Since the discovery of the biological effects of adenosine, the development of potent and selective agonists and antagonists of adenosine receptors has been the subject of medicinal chemistry research for several decades, even if their clinical evaluation has been discontinued. Main problems include side effects due to the ubiquity of the receptors and the possibility of side effects, or to low brain penetration (in particular for the targeting of CNS diseases), short half-life of compounds, lack of effects. Furthermore, species differences in the affinity of ligands make difficult preclinical testing in animal models. Nevertheless, adenosine receptors continue to represent promising drug targets.
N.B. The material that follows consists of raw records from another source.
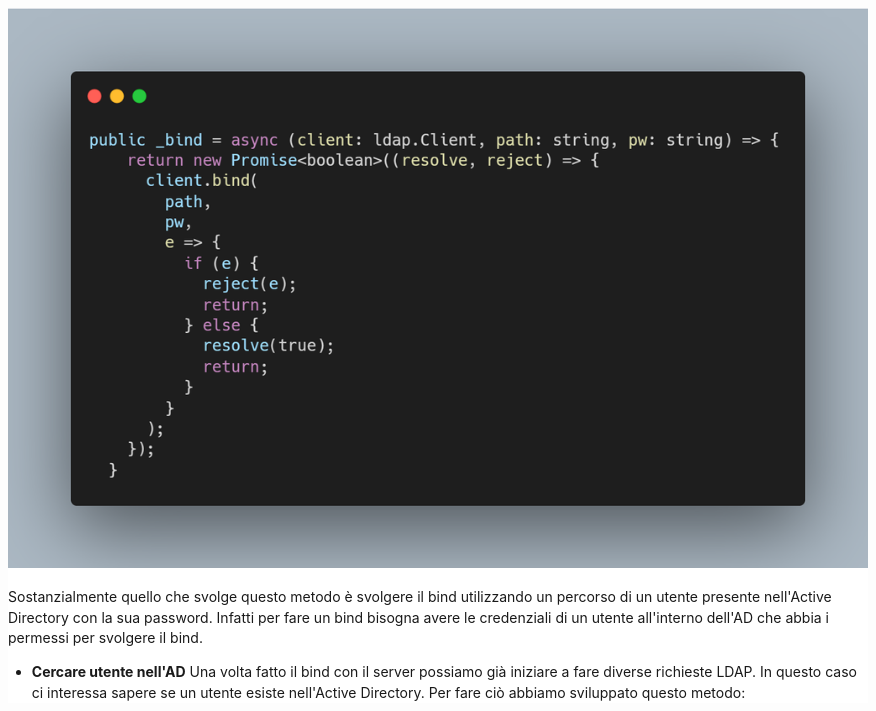   ![BindCode](./assets/bind.png)
  
  Sostanzialmente quello che svolge questo metodo è svolgere il bind utilizzando un percorso di un utente presente nell'Active Directory con la sua password. Infatti per fare un bind bisogna avere le credenziali di un utente all'interno dell'AD che abbia i permessi per svolgere il bind.
  
  - **Cercare utente nell'AD**
  Una volta fatto il bind con il server possiamo già iniziare a fare diverse richieste LDAP. In questo caso ci interessa sapere se un utente esiste nell'Active Directory. Per fare ciò abbiamo sviluppato questo metodo:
A(2A) receptor has proved to be a promising pharmacological target for small synthetic ligands, and while A(2A) agonists are undergoing clinical trials for myocardial perfusion imaging and as anti-inflammatory agents, A(2A) antagonists represent an attractive field of research to discover new drugs for the treatment of neurodegenerative disorders, such as Parkinson's disease. Furthermore, the information coming from bioinformatics and molecular modeling studies for the A(2A) receptor has made easier the understanding of ligand-target interaction and the rational design of agonists and antagonists for this subtype. The aim of this review is to show an overview of the most significant steps and progresses in developing A(2A) adenosine receptor agonists and antagonists.